第474話 みんなでゆっくりしてみよう
「もう、シャルル。
だからと言って、吐き出しちゃだめだよ」
「だって、我慢できなかったんだもん!
ごめんなしゃい」
涙目で謝ってる彼女と共に僕も頭を下げると、ルルさんに謝り許して貰った。
「こちらも先に話すべきでした。
香りのつよいものには、使わないように言うべきでした」
ルルさんは、ほんとに申し訳なさそうに深々を誤ってくれて返ってこちらが恐縮した。
その前には、ようやく皿にあった料理がなくなると、名残惜しそうに見つめていた。
「はぁ~、美味しかった。
ヒビキ、小瓶取って、次食べるわ」
僕は、その様子をみて、小瓶をルルさんに渡し持って帰ってもらうことにした。
「かしこまりました」
「なに、してるのよ、ヒビキ。
わたしに、わたしに渡しなさいよ!」
席を立ちあがり、こちらに近寄ろうとしたところで、アメリアを指さした。指さした先には、既にお腹はいつもの倍くらいまで膨れ上がり、口からは苦悶と恍惚の表情が交互に現れていたが、額からは脂汗が流れていた。

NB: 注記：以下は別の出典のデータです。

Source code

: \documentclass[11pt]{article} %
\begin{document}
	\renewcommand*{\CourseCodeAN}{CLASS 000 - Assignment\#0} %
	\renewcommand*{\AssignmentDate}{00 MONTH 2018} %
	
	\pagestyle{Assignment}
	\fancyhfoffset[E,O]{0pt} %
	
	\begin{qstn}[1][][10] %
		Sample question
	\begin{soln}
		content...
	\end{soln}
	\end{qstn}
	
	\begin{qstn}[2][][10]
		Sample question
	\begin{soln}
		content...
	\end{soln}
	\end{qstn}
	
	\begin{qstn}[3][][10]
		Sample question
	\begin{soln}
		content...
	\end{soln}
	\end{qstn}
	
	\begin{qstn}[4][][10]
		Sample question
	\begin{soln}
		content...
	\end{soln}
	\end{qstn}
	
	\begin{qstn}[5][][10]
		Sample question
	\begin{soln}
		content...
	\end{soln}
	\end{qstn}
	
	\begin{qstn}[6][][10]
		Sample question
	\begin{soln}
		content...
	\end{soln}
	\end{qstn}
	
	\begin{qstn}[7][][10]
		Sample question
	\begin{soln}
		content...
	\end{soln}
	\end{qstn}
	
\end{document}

リイナは、その様子をみて直ぐに悟ると、引き気味になり自分の席へと戻って行った。
「うわぁ~」
ユキナも食べ終わり、テーブルの上に小瓶がないことが判るとルルさんに文句を言いそうになったが、正面のアメリアに気づくと苦笑いを浮かべていた。
「うまいって、つみだね、ヒビキ」
「だねぇ。
アメリアから、皿を取ろうとすると、怒るんだよ」
「食べてるときは、夢中だったから、判るわ」
リイナとユキナが話始めてる脇で、ようやく食べ終わったアメリアが、真ん丸のお腹になりながら横になった。
「も、もう、食べれない……ゲプッ」
ずっと、苦悶の表情を浮かべているアメリアに、小言を言うことはできずに、早く良くなってほしいと心のの中で祈るしかなかった。
「それにしても、他の砂の調味料は美味しいね」
「何言ってるの、虹が一番だったわ」
「ねぇ~りっちゃん、当然だよ」
確かに言う通りなんだけど、魔性すぎるよ
僕は、冷えたエールを飲みながら、席も移動せず隣で眠り始めたシルキィの頭を撫でていた。
「また、シルキィだけ、甘えさせて!」
「今日は、色々頑張ったし、
また、明日も頑張んなきゃいけないだろうし、
お別れだしね」
「そっか」
リイナも納得したようで手酌でワインを飲み始めるとユキナはおもむろに立ち上がり、僕の横に密着して座った。
「しまった。
また、先を越された」
「えへへ~、しばらく会ってなかったんだから
いいよね♪」
お酒で真っ赤になってるユキナがこちらを見ながら、にこりと笑うとそのまま吸い込まれそうになったが、正面の美女の視線に気づきシャルルの撫でていた手で同じように頭をひとなでした。しばらくすると苦しそうな声の一人と気持ちよさそうに眠る二人の寝息しか聞こえなくなった。
リイナは、ユキナが座っていた椅子を強引に僕の後ろに運ぶと座り、僕の背中を背に、ワインを飲んでいるようだった。